I remember that this was a common problem when shuffling music playlists; users complained that "the shuffle is not good enough" because there would often be two consecutive titles from a same artist. As a result, Spotify and pretty much every playlist software are now using "smoothed" shuffle algorithms that are not uniformly random, and avoid adjacent similar titles. — Stef, Jan 04 '22 at 10:58
Yeah I also remember Spotify had that problem. Good hint, thanks. — Novorodnas, Jan 04 '22 at 11:18
Similar problems: [Function to make a list as unsorted as possible](https://stackoverflow.com/questions/70508442/function-to-make-a-list-as-unsorted-as-possible/70510656); [A Stack Overflow user's curious problem of maximising unsortedness](https://or.stackexchange.com/questions/7501/a-stack-overflow-users-curious-problem-of-maximising-unsortedness); — Stef, Jan 04 '22 at 14:34
[Randomising a list whilst ensuring duplicates are not sequential](https://stackoverflow.com/questions/29797136/randomising-a-list-whilst-ensuring-duplicates-are-not-sequential); [Disperse Duplicates in an Array](https://stackoverflow.com/questions/17899312/disperse-duplicates-in-an-array); [An algorithm that spreads similar items across a list](https://softwareengineering.stackexchange.com/questions/262557/an-algorithm-that-spreads-similar-items-across-a-list) — Stef, Jan 04 '22 at 14:35

score 2 · Accepted Answer · answered Jun 20 '21 at 08:36

This is more of an algorithmic problem than numpy only. A naive approach can be to split the array with the minimum target spacing (spacing_condition), that numbers should be at least that far apart.

import numpy as np
first_array = np.array([1, 1, 2, 2, 3, 3, 4, 4, 5, 5, 6, 6, 7, 7, 8, 8, 9, 9])
spacing_condition = 3
subarrays = np.split(first_array, spacing_condition)

Next step is to choose sequentially from subarrays in order, this would guarantee the spacing condition, and remove the choice from that subarray along.

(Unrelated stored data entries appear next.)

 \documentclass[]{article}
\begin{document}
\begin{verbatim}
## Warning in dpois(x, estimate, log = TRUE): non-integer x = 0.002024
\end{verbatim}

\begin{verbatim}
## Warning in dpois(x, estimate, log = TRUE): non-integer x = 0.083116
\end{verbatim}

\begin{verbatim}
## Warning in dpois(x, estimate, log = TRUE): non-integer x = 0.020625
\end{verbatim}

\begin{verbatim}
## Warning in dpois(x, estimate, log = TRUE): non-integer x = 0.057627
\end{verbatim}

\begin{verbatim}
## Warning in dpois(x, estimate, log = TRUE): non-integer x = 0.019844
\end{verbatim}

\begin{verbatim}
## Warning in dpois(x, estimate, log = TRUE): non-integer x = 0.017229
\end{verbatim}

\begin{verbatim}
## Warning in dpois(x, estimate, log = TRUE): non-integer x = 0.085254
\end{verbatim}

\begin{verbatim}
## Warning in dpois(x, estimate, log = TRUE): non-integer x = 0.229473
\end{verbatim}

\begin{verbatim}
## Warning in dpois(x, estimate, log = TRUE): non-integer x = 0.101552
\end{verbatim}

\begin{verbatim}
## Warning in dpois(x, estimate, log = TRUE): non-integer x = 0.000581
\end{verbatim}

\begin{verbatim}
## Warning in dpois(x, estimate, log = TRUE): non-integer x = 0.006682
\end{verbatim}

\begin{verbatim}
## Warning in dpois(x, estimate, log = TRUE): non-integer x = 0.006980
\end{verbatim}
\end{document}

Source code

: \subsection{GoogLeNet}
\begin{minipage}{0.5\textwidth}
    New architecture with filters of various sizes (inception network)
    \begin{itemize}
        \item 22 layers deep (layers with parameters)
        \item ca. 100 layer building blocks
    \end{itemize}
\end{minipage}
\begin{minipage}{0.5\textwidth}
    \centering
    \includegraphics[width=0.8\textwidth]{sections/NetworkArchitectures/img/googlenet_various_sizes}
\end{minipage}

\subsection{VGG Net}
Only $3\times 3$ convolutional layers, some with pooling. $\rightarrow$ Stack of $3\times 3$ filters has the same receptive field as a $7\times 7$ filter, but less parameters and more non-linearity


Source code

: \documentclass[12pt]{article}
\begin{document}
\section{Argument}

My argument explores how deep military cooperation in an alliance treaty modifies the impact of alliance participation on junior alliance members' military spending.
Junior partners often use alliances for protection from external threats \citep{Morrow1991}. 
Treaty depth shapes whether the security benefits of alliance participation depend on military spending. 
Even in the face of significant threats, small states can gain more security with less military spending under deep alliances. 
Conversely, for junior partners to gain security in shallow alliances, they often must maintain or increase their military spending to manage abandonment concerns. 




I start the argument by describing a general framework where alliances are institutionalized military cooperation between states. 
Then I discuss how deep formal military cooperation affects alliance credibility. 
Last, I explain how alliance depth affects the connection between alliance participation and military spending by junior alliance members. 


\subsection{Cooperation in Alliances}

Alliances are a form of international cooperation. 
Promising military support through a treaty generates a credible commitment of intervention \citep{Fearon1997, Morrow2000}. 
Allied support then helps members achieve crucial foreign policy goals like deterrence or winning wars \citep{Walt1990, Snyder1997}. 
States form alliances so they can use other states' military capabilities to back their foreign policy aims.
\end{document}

However, this last two step, naive loops will be slow for large arrays. Following a naive implementation, seed is there only to reproduce.

np.random.seed(42)

def choose_over_spacing(subarrays):
    choices = []
    new_subarrays_ = []
    subarray_indices = np.arange(len(subarrays[0]))
    for subarray in subarrays:
        index_to_choose = np.random.choice(subarray_indices, 1)[0]
        number_choice = subarray[index_to_choose]
        choices.append(number_choice)
        new_subarray = np.delete(subarray, index_to_choose)
        new_subarrays_.append(new_subarray)
    return choices, new_subarrays_

all_choices = []
for _ in np.arange(len(subarrays[0])):
    choices, subarrays =  choose_over_spacing(subarrays)
    all_choices = all_choices + choices

Inspecting the resulting, we see that we guarantee that duplicated numbers are at least 3 numbers apart, as we condition with spacing_condition, one could choose different spacing condition as long as initial split works.

[2, 6, 8, 3, 6, 7, 2, 5, 9, 3, 4, 9, 1, 4, 8, 1, 5, 7]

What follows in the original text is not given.